Bobby Goodin, R.I.P. |
A question in my mind since the 2014 TT ZERO (and TT) at the Isle of Man is the carnage happening in this kind of race. The TT course, the Pikes Peak course, and some other races, are severe challenges between person, machine, and the elements. The challenge is higher than at regular race tracks, and while track based racing see’s a fair amount of injury and even death, courses like the Snaefell Mountain Course (Isle of Man) or Pikes Peak seem to have a higher rate of injury and death.
What I’m pondering is my role in this process. By covering these events as news I’m contributing my little bit to the spectacle around the event, and contributing my little bit to encouraging other riders to participate. Some of whom have wives and children at home who would be devastated if it was their husband whose face appears on TV thanks to a fatal accident.
I’ve covered the electric racing scene since 2009 – including Zero Motorcycles’ “24 Hours of Electricross” event, and at the Vintage Motorcycle event in Ohio that year where the TTXGP made its first appearance in North America. Following that was several years attending TTXGP, e-Power, eRoadRacing and REFUEL races, as well as remotely covering events like the TT ZERO and PPIHC.
Covering electric racing has been, for me, a matter of recognizing that in order to change the worlds transportation system, we have to go into and transform every field of transportation. That includes racing.
For this project of electrifying all transportation to work, we have to convince the serious gear heads to begin racing with electric vehicles. That means building, racing, and winning with electric vehicles that catch attention of the gear heads, breaking the haze of their gasoline addiction. That also means entering the territory, getting into the same events, as regular racing – and obviously it’ll take a “few” years to fulfill that destiny, but it must eventually happen.

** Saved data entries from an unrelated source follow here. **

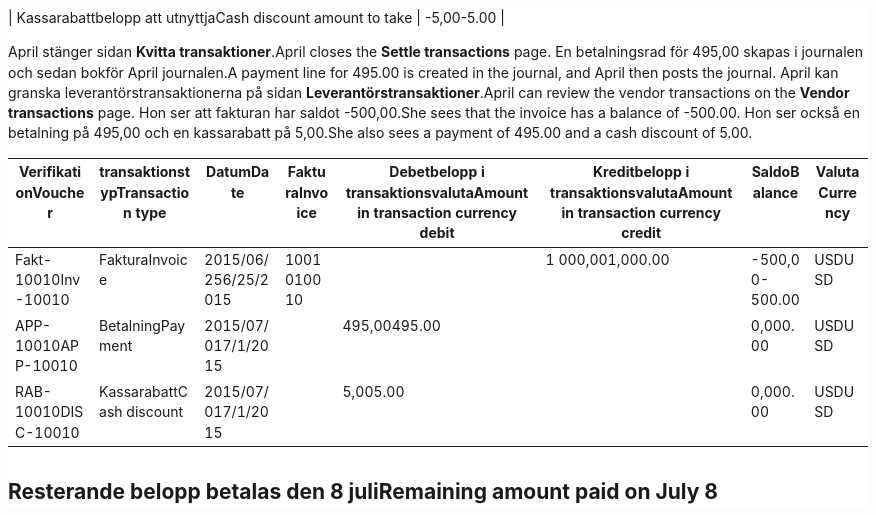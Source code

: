 | <span data-ttu-id="f2c0b-241">Kassarabattbelopp att utnyttja</span><span class="sxs-lookup"><span data-stu-id="f2c0b-241">Cash discount amount to take</span></span> | <span data-ttu-id="f2c0b-242">-5,00</span><span class="sxs-lookup"><span data-stu-id="f2c0b-242">-5.00</span></span>     |

<span data-ttu-id="f2c0b-243">April stänger sidan **Kvitta transaktioner**.</span><span class="sxs-lookup"><span data-stu-id="f2c0b-243">April closes the **Settle transactions** page.</span></span> <span data-ttu-id="f2c0b-244">En betalningsrad för 495,00 skapas i journalen och sedan bokför April journalen.</span><span class="sxs-lookup"><span data-stu-id="f2c0b-244">A payment line for 495.00 is created in the journal, and April then posts the journal.</span></span> <span data-ttu-id="f2c0b-245">April kan granska leverantörstransaktionerna på sidan **Leverantörstransaktioner**.</span><span class="sxs-lookup"><span data-stu-id="f2c0b-245">April can review the vendor transactions on the **Vendor transactions** page.</span></span> <span data-ttu-id="f2c0b-246">Hon ser att fakturan har saldot -500,00.</span><span class="sxs-lookup"><span data-stu-id="f2c0b-246">She sees that the invoice has a balance of -500.00.</span></span> <span data-ttu-id="f2c0b-247">Hon ser också en betalning på 495,00 och en kassarabatt på 5,00.</span><span class="sxs-lookup"><span data-stu-id="f2c0b-247">She also sees a payment of 495.00 and a cash discount of 5.00.</span></span>

| <span data-ttu-id="f2c0b-248">Verifikation</span><span class="sxs-lookup"><span data-stu-id="f2c0b-248">Voucher</span></span>    | <span data-ttu-id="f2c0b-249">transaktionstyp</span><span class="sxs-lookup"><span data-stu-id="f2c0b-249">Transaction type</span></span> | <span data-ttu-id="f2c0b-250">Datum</span><span class="sxs-lookup"><span data-stu-id="f2c0b-250">Date</span></span>      | <span data-ttu-id="f2c0b-251">Faktura</span><span class="sxs-lookup"><span data-stu-id="f2c0b-251">Invoice</span></span> | <span data-ttu-id="f2c0b-252">Debetbelopp i transaktionsvaluta</span><span class="sxs-lookup"><span data-stu-id="f2c0b-252">Amount in transaction currency debit</span></span> | <span data-ttu-id="f2c0b-253">Kreditbelopp i transaktionsvaluta</span><span class="sxs-lookup"><span data-stu-id="f2c0b-253">Amount in transaction currency credit</span></span> | <span data-ttu-id="f2c0b-254">Saldo</span><span class="sxs-lookup"><span data-stu-id="f2c0b-254">Balance</span></span> | <span data-ttu-id="f2c0b-255">Valuta</span><span class="sxs-lookup"><span data-stu-id="f2c0b-255">Currency</span></span> |
|------------|------------------|-----------|---------|--------------------------------------|---------------------------------------|---------|----------|
| <span data-ttu-id="f2c0b-256">Fakt- 10010</span><span class="sxs-lookup"><span data-stu-id="f2c0b-256">Inv-10010</span></span>  | <span data-ttu-id="f2c0b-257">Faktura</span><span class="sxs-lookup"><span data-stu-id="f2c0b-257">Invoice</span></span>          | <span data-ttu-id="f2c0b-258">2015/06/25</span><span class="sxs-lookup"><span data-stu-id="f2c0b-258">6/25/2015</span></span> | <span data-ttu-id="f2c0b-259">10010</span><span class="sxs-lookup"><span data-stu-id="f2c0b-259">10010</span></span>   |                                      | <span data-ttu-id="f2c0b-260">1 000,00</span><span class="sxs-lookup"><span data-stu-id="f2c0b-260">1,000.00</span></span>                              | <span data-ttu-id="f2c0b-261">-500,00</span><span class="sxs-lookup"><span data-stu-id="f2c0b-261">-500.00</span></span> | <span data-ttu-id="f2c0b-262">USD</span><span class="sxs-lookup"><span data-stu-id="f2c0b-262">USD</span></span>      |
| <span data-ttu-id="f2c0b-263">APP-10010</span><span class="sxs-lookup"><span data-stu-id="f2c0b-263">APP-10010</span></span>  | <span data-ttu-id="f2c0b-264">Betalning</span><span class="sxs-lookup"><span data-stu-id="f2c0b-264">Payment</span></span>          | <span data-ttu-id="f2c0b-265">2015/07/01</span><span class="sxs-lookup"><span data-stu-id="f2c0b-265">7/1/2015</span></span>  |         | <span data-ttu-id="f2c0b-266">495,00</span><span class="sxs-lookup"><span data-stu-id="f2c0b-266">495.00</span></span>                               |                                       | <span data-ttu-id="f2c0b-267">0,00</span><span class="sxs-lookup"><span data-stu-id="f2c0b-267">0.00</span></span>    | <span data-ttu-id="f2c0b-268">USD</span><span class="sxs-lookup"><span data-stu-id="f2c0b-268">USD</span></span>      |
| <span data-ttu-id="f2c0b-269">RAB-10010</span><span class="sxs-lookup"><span data-stu-id="f2c0b-269">DISC-10010</span></span> | <span data-ttu-id="f2c0b-270">Kassarabatt</span><span class="sxs-lookup"><span data-stu-id="f2c0b-270">Cash discount</span></span>    | <span data-ttu-id="f2c0b-271">2015/07/01</span><span class="sxs-lookup"><span data-stu-id="f2c0b-271">7/1/2015</span></span>  |         | <span data-ttu-id="f2c0b-272">5,00</span><span class="sxs-lookup"><span data-stu-id="f2c0b-272">5.00</span></span>                                 |                                       | <span data-ttu-id="f2c0b-273">0,00</span><span class="sxs-lookup"><span data-stu-id="f2c0b-273">0.00</span></span>    | <span data-ttu-id="f2c0b-274">USD</span><span class="sxs-lookup"><span data-stu-id="f2c0b-274">USD</span></span>      |

## <a name="remaining-amount-paid-on-july-8"></a><span data-ttu-id="f2c0b-275">Resterande belopp betalas den 8 juli</span><span class="sxs-lookup"><span data-stu-id="f2c0b-275">Remaining amount paid on July 8</span></span>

Fortunately the electric race vehicles are improving rapidly – as evidenced by events like Mugen’s win at the TT ZERO this year (117 miles/hr lap speed) and Lightning’s win at Pikes Peak last year (10 minutes). The 2014 Pikes Peak saw a smaller electric field, but the first sub-12 minute time by a production electric motorcycle ridden by Jeff Clark, and an excellent first showing Brutus Motorcycles with Jeremiah Johnson riding (I’ll be getting to the details of this later – if I’m misrepresenting this somehow, bear with me, I haven’t looked up the details yet). All this is proof positive that electric motorcycle capabilities are moving forward rapidly.
At the 2014 Pikes Peak International Hill Climb, motorsport.com reports that Bobby Goodin died shortly after finishing the race. He’s an experienced rider, had just finished 4th in his class (“Pikes Peak Middleweight”, gas powered, with a 11:07 time), and unfortunately when he raised his arm in victory he lost control of his bikes, hit some boulders, destroying his bike, sending him flying, and he died on the spot.
The same report says deaths among racers and race officials at the Pikes Peak race is fairly infrequent.
The Isle of Man TT event has had enough deaths that there’s a very long Wikipedia page to list deaths at that race. There were two deaths this year, Bob Price and Karl Harris, and I know from having listened to lots of ManxRadio coverage during TT Week that several other “incidents” resulted in serious injury. In 2009, the first year of electric racing during TT Week (when it was still run by the TTXGP), John Crellin died in the Senior TT race after completing the TTXGP.
To give a sense of conditions at Pikes Peak, consider this video shot as riders were returning down the mountain last week during practice. All of a sudden a riderless motorcycle comes tumbling down from above, and fortunately the impacted rider was able to avoid a serious crash, performed a perfect roll on the ground, and didn’t fall off the cliff himself. But just look at the narrow margin these guys have, and how far they have to fall if they do go off the edge.
Obviously, racing on this sort of course comes at the risk of injury and death. Some people enjoy taking that risk.
What is our role, as spectators and journalists, in this scene? It’s not far removed from something like the fights in the Roman Coliseum where people were literally fighting to the death.
Don’t we, as the spectators and journalists, have on our hands the blood of every racing death?
Those of us who choose to participate in electrifying the racing scene – PLEASE PLEASE do so safely.